▸ **DIRECTIONS**: Here the job is to transcribe the data exactly while omitting the images.

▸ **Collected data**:

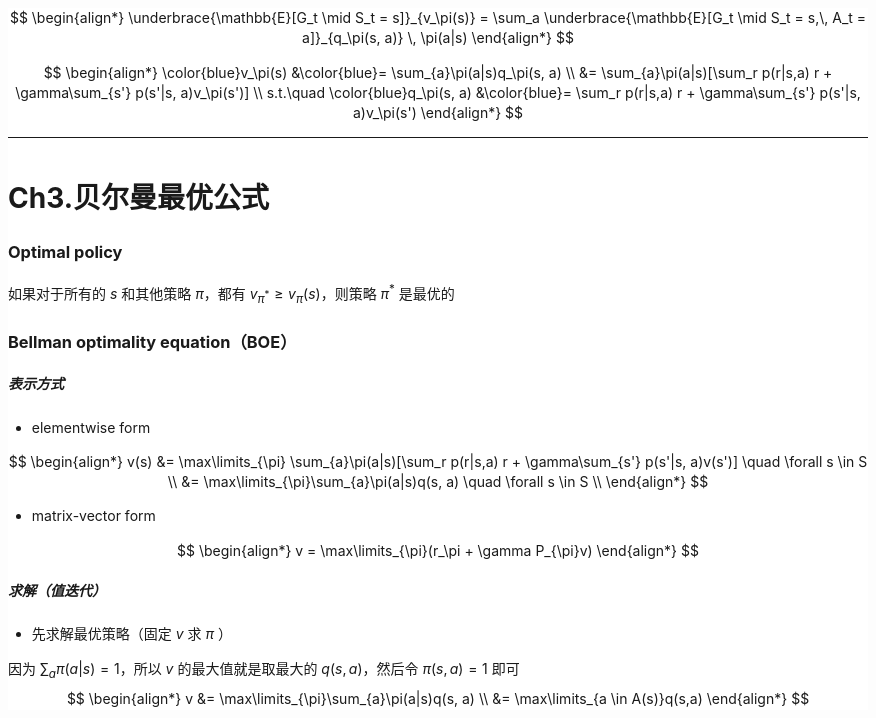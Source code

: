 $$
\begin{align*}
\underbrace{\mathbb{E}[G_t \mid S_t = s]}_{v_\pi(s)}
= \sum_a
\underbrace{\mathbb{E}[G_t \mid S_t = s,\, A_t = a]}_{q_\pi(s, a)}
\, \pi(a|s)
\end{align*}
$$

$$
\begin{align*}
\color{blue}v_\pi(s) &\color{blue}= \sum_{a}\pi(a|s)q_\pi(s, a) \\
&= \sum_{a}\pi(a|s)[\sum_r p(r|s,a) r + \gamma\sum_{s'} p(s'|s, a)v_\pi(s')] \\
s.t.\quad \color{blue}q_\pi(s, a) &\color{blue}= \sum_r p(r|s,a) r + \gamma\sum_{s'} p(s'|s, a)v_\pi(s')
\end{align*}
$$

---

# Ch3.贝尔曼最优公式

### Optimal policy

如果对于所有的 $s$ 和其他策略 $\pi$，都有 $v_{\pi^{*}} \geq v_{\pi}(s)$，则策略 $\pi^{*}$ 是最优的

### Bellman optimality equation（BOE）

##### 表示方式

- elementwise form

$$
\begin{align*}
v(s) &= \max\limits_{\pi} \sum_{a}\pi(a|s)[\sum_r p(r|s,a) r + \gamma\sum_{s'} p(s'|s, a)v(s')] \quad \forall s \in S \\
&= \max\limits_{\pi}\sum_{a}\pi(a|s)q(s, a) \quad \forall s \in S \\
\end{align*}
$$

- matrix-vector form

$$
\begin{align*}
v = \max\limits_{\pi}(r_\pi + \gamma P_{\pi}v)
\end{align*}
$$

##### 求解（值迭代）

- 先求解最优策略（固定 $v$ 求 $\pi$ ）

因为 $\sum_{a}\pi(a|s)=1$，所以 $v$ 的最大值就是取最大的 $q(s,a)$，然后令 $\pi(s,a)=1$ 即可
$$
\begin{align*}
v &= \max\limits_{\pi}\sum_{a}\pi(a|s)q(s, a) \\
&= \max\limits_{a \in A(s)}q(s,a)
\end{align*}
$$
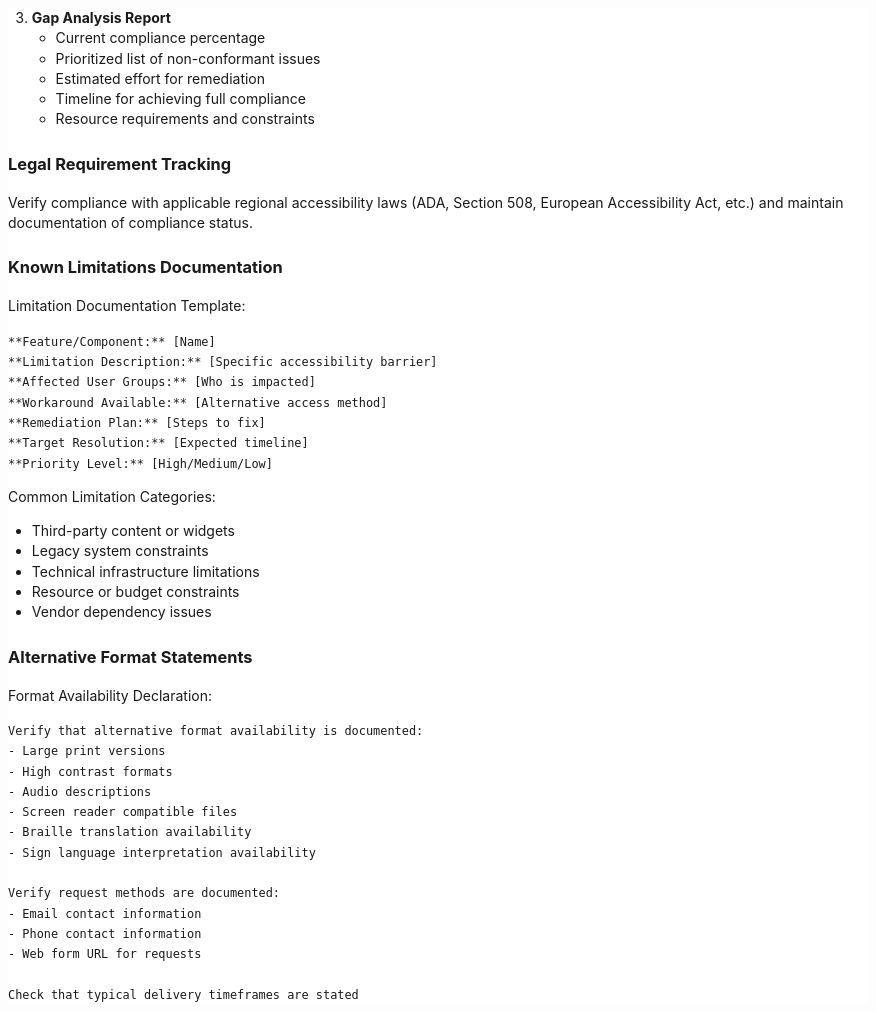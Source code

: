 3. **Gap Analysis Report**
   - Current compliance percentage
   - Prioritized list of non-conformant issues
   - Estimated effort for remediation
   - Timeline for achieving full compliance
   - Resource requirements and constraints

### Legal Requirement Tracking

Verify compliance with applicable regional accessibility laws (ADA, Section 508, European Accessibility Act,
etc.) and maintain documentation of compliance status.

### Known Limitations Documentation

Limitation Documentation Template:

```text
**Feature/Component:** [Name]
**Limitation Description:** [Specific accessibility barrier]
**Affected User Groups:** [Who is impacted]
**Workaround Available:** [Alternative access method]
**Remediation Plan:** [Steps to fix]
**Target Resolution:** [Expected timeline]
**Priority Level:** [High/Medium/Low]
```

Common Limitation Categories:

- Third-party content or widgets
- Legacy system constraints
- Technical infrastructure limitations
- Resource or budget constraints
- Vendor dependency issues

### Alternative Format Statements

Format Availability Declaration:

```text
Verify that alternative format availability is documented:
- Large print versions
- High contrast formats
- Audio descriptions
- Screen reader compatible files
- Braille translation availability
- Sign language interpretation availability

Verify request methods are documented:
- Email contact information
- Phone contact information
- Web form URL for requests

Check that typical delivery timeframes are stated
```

▸ **ANSWER**:
Source code

: $$
\begin{align*}
\underbrace{\mathbb{E}[G_t \mid S_t = s]}_{v_\pi(s)}
= \sum_a
\underbrace{\mathbb{E}[G_t \mid S_t = s,\, A_t = a]}_{q_\pi(s, a)}
\, \pi(a|s)
\end{align*}
$$

$$
\begin{align*}
\color{blue}v_\pi(s) &\color{blue}= \sum_{a}\pi(a|s)q_\pi(s, a) \\
&= \sum_{a}\pi(a|s)[\sum_r p(r|s,a) r + \gamma\sum_{s'} p(s'|s, a)v_\pi(s')] \\
s.t.\quad \color{blue}q_\pi(s, a) &\color{blue}= \sum_r p(r|s,a) r + \gamma\sum_{s'} p(s'|s, a)v_\pi(s')
\end{align*}
$$

---

# Ch3.贝尔曼最优公式

### Optimal policy

如果对于所有的 $s$ 和其他策略 $\pi$，都有 $v_{\pi^{*}} \geq v_{\pi}(s)$，则策略 $\pi^{*}$ 是最优的

### Bellman optimality equation（BOE）

##### 表示方式

- elementwise form

$$
\begin{align*}
v(s) &= \max\limits_{\pi} \sum_{a}\pi(a|s)[\sum_r p(r|s,a) r + \gamma\sum_{s'} p(s'|s, a)v(s')] \quad \forall s \in S \\
&= \max\limits_{\pi}\sum_{a}\pi(a|s)q(s, a) \quad \forall s \in S \\
\end{align*}
$$

- matrix-vector form

$$
\begin{align*}
v = \max\limits_{\pi}(r_\pi + \gamma P_{\pi}v)
\end{align*}
$$

##### 求解（值迭代）

- 先求解最优策略（固定 $v$ 求 $\pi$ ）

因为 $\sum_{a}\pi(a|s)=1$，所以 $v$ 的最大值就是取最大的 $q(s,a)$，然后令 $\pi(s,a)=1$ 即可
$$
\begin{align*}
v &= \max\limits_{\pi}\sum_{a}\pi(a|s)q(s, a) \\
&= \max\limits_{a \in A(s)}q(s,a)
\end{align*}
$$
Source code

: 3. **Gap Analysis Report**
   - Current compliance percentage
   - Prioritized list of non-conformant issues
   - Estimated effort for remediation
   - Timeline for achieving full compliance
   - Resource requirements and constraints

### Legal Requirement Tracking

Verify compliance with applicable regional accessibility laws (ADA, Section 508, European Accessibility Act,
etc.) and maintain documentation of compliance status.

### Known Limitations Documentation

Limitation Documentation Template:

```text
**Feature/Component:** [Name]
**Limitation Description:** [Specific accessibility barrier]
**Affected User Groups:** [Who is impacted]
**Workaround Available:** [Alternative access method]
**Remediation Plan:** [Steps to fix]
**Target Resolution:** [Expected timeline]
**Priority Level:** [High/Medium/Low]
```

Common Limitation Categories:

- Third-party content or widgets
- Legacy system constraints
- Technical infrastructure limitations
- Resource or budget constraints
- Vendor dependency issues

### Alternative Format Statements

Format Availability Declaration:

```text
Verify that alternative format availability is documented:
- Large print versions
- High contrast formats
- Audio descriptions
- Screen reader compatible files
- Braille translation availability
- Sign language interpretation availability

Verify request methods are documented:
- Email contact information
- Phone contact information
- Web form URL for requests

Check that typical delivery timeframes are stated
```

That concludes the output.